Os anos 2000 foram um laboratório sem medo para a animação japonesa. Diretores, roteiristas e equipes de arte testaram gêneros, gimmicks visuais e mudanças bruscas de tom que transformaram a década em um paraíso de experimentação. Na maioria das vezes, o risco rendeu pérolas cultuadas até hoje.
Entretanto, bastou um tropeço em capítulos específicos para que produções quase impecáveis recebessem críticas duras. A seguir, o Salada de Cinema analisa seis casos emblemáticos em que a decisão criativa de um único episódio quase comprometeu todo o legado da obra.
Um salto criativo que nem sempre dá certo
Quando um anime se aproxima do mangá em publicação ou deseja surpreender o público com algo inusitado, a sala de roteiristas ganha carta-branca para inventar. O problema surge quando a mudança quebra a lógica interna da história ou desrespeita a expectativa criada pela direção nos capítulos anteriores.
A ruptura é sentida na hora: fãs percebem a queda de coerência narrativa, a crítica destaca o deslize e, nos fóruns online, a discussão sobre “o episódio que estragou tudo” vira eterno ponto de referência. É o que ocorre nos casos listados abaixo.

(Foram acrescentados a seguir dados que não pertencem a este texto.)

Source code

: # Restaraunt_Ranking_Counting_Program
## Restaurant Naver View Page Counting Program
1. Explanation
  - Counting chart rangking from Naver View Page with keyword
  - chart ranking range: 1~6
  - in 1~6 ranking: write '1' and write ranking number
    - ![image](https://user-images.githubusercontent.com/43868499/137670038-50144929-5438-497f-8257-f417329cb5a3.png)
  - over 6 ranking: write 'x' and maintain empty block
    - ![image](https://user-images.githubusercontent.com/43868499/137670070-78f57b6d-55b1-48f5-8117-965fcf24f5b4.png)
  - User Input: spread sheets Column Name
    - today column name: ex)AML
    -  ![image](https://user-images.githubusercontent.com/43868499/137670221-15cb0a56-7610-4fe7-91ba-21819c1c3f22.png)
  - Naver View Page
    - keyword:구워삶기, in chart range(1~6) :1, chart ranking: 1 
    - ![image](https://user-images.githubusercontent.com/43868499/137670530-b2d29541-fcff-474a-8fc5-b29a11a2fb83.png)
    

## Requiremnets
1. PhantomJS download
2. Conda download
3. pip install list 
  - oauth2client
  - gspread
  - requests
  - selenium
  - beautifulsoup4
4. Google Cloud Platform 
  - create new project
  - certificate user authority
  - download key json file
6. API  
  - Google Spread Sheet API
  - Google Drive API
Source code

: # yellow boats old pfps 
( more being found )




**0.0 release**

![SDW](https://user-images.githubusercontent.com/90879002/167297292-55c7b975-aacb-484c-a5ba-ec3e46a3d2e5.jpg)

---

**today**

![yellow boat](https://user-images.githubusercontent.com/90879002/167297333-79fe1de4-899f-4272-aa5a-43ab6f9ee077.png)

Por dentro da sala de roteiristas
Responsável por conectar atores de voz, storyboard e direção geral, o roteirista de série (series composition) precisa equilibrar inovação e fidelidade ao material de origem. Nos títulos desta lista, a equipe optou por recapitulações preguiçosas, fillers cômicos ou finais psicodélicos que soaram desconexos.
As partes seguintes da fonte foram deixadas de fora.